DMZというのは剛の池の南にある小島で、ここではサギ類が縄張り争いをせずに仲良く佇むのでこう呼んでいるのだが、池の北端を縄張りにするアオスケがここに来ることはあまりなくて、たまに島の北側に陣取って自分の縄張りを凝視する様子を見せる。

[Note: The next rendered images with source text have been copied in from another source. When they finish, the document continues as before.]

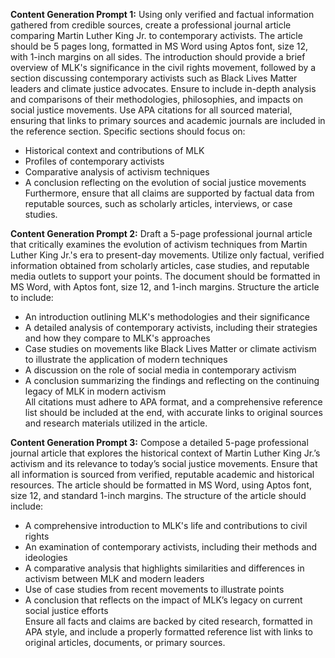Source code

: **Content Generation Prompt 1:**
Using only verified and factual information gathered from credible sources, create a professional journal article comparing Martin Luther King Jr. to contemporary activists. The article should be 5 pages long, formatted in MS Word using Aptos font, size 12, with 1-inch margins on all sides. The introduction should provide a brief overview of MLK's significance in the civil rights movement, followed by a section discussing contemporary activists such as Black Lives Matter leaders and climate justice advocates. Ensure to include in-depth analysis and comparisons of their methodologies, philosophies, and impacts on social justice movements. Use APA citations for all sourced material, ensuring that links to primary sources and academic journals are included in the reference section. Specific sections should focus on:  
- Historical context and contributions of MLK  
- Profiles of contemporary activists  
- Comparative analysis of activism techniques  
- A conclusion reflecting on the evolution of social justice movements  
Furthermore, ensure that all claims are supported by factual data from reputable sources, such as scholarly articles, interviews, or case studies.

**Content Generation Prompt 2:**
Draft a 5-page professional journal article that critically examines the evolution of activism techniques from Martin Luther King Jr.'s era to present-day movements. Utilize only factual, verified information obtained from scholarly articles, case studies, and reputable media outlets to support your points. The document should be formatted in MS Word, with Aptos font, size 12, and 1-inch margins. Structure the article to include:  
- An introduction outlining MLK's methodologies and their significance  
- A detailed analysis of contemporary activists, including their strategies and how they compare to MLK's approaches  
- Case studies on movements like Black Lives Matter or climate activism to illustrate the application of modern techniques  
- A discussion on the role of social media in contemporary activism  
- A conclusion summarizing the findings and reflecting on the continuing legacy of MLK in modern activism  
All citations must adhere to APA format, and a comprehensive reference list should be included at the end, with accurate links to original sources and research materials utilized in the article.

**Content Generation Prompt 3:**
Compose a detailed 5-page professional journal article that explores the historical context of Martin Luther King Jr.’s activism and its relevance to today’s social justice movements. Ensure that all information is sourced from verified, reputable academic and historical resources. The article should be formatted in MS Word, using Aptos font, size 12, and standard 1-inch margins. The structure of the article should include:  
- A comprehensive introduction to MLK's life and contributions to civil rights  
- An examination of contemporary activists, including their methods and ideologies  
- A comparative analysis that highlights similarities and differences in activism between MLK and modern leaders  
- Use of case studies from recent movements to illustrate points  
- A conclusion that reflects on the impact of MLK’s legacy on current social justice efforts  
Ensure all facts and claims are backed by cited research, formatted in APA style, and include a properly formatted reference list with links to original articles, documents, or primary sources.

妻がボクの横でアオスケに手を振るとたちまちに気づいたようで視線がこちらへ向いた。
てっきりこっちに来るものかと思っていたのだが、そもそもボクらがこれを見ていたのはアオスケの縄張りではなかったのである。で、アオスケの縄張りに向かってみると、
ちゃんとアオスケが待っていた。
ボクらの他にも水鳥に餌を与える人が少なからずいるが、これをちゃんと見分けている個体は、しばしばこのように、餌の人の姿を視認すると自身がいつも餌をもらう縄張りに移動して待ち受ける、という行動を示す。存外サギたちは頭がいいのだ。思えばダイサギのチュウスケも、ボクらの行動を先読みして繰り返し「まだもらってませんよ」みたいな顔をして待ち受けるという奇行を見せた。
完全に、奥様はアオサギ使いの魔女なのである。
去年はこの時期のヒドリガモは敢えて人に近づこうとしなかったものだが、今年の子らはさっそく池のボートを追いかけ回して餌を強請っていた。剛の池経験値の高い連中が先遣されたものらしい。